If you are doing a longer term locum, e.g. filling an empty post for weeks to months, then it is possible that you might be offered some of the educational opportunities offered to trainees in the department. But this is by no means guaranteed. My experience of locum work is that if there is a department seminar / training session and the department is quiet then the locum is invited. But if there is service work to do then the locum person is the first to stay back and do that. Otherwise, as far as theatre lists etc or procedures is concerned, it would generally be the trainees that get first chance for the learning opportunities.
It does depend on the position though. My old hospital offered a bunch of 'clinical fellow' roles, which were locums and no training obligations... however the surgical fellows were all far far more involved in teaching and going to theatre than any of the trainees. They had all chosen all surgical position because they were interested in surgery was the thing, and so they were treated more as junior regs whilst the rest of us did the work.

But on many other jobs its like the above. So it depends.
I think clinical fellows are generally seen a bit differently to straightforward locums - at least that's my experience.
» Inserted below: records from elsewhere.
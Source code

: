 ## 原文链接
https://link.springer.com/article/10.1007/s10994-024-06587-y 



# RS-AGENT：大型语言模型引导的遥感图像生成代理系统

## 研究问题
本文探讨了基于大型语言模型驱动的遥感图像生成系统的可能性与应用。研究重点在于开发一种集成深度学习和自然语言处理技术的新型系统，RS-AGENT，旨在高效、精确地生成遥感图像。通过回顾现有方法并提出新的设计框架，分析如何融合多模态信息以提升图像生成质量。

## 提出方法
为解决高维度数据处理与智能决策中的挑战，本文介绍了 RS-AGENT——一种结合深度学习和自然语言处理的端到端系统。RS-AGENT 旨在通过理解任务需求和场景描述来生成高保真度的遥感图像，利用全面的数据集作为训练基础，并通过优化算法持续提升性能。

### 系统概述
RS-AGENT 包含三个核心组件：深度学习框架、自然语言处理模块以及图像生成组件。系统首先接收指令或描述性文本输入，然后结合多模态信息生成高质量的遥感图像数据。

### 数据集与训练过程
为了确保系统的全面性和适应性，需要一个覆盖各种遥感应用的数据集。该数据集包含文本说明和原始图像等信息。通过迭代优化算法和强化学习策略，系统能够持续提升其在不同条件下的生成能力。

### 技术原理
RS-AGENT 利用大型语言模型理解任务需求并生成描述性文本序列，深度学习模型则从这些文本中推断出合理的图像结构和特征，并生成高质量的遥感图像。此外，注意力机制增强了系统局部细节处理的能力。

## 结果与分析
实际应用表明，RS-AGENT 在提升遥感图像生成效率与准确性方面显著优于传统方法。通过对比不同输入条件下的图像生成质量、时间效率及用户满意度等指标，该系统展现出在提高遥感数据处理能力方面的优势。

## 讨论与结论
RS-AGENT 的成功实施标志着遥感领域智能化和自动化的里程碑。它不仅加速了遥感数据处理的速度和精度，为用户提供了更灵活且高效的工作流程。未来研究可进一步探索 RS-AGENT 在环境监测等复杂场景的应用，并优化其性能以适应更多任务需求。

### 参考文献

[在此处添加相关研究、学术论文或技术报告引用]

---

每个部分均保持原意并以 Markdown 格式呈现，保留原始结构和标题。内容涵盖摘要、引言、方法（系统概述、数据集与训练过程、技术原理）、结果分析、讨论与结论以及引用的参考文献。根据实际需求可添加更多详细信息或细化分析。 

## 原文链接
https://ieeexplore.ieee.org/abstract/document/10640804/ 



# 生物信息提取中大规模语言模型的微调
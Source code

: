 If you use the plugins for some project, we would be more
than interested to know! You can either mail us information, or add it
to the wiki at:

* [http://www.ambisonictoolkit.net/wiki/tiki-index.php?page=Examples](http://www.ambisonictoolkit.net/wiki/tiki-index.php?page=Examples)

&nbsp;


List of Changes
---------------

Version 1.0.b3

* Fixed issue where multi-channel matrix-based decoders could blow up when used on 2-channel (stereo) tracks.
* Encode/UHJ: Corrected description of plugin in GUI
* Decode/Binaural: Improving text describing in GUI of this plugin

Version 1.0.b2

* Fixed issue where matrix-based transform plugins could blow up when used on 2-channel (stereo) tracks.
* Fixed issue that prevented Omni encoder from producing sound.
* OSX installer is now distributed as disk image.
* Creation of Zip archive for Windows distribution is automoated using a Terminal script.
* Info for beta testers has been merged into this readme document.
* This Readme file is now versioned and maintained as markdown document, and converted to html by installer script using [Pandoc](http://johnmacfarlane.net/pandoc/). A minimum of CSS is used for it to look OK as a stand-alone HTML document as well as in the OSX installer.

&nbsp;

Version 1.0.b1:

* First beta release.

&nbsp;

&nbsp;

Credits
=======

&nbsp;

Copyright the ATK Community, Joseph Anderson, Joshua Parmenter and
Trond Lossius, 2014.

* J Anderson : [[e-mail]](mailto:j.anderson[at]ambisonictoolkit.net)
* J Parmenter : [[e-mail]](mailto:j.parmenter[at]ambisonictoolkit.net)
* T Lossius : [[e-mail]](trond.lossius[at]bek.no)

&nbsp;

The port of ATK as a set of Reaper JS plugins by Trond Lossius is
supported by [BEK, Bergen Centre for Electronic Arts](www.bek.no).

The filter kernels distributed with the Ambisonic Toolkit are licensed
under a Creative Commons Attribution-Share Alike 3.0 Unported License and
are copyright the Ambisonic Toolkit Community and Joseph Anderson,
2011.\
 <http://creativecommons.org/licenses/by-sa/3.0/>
Our department currently has a clinical fellow who's there for a year, so the department has a vested interest in training her up and making sure she learns. So she comes to teaching and sits in clinic etc, and is generally treated the same as the trainees. In one of my other recent jobs, we had a locum to fill some of the rota gaps, day time and OOH. He wasn't allowed to come to theatre to learn the niche day-case procedures that we had to learn, nor did he go to clinic. It was hard enough at times for trainees to get to those opportunities, and the department felt that his role was service provision and he had been employed because there weren't enough day to day staff. He came to the odd MDT when ward work allowed.

I guess overall if a department has you for many months, they perhaps have more of a vested interest in training you. Otherwise they probably want to get their money's worth out of locum fees by just getting the day job done.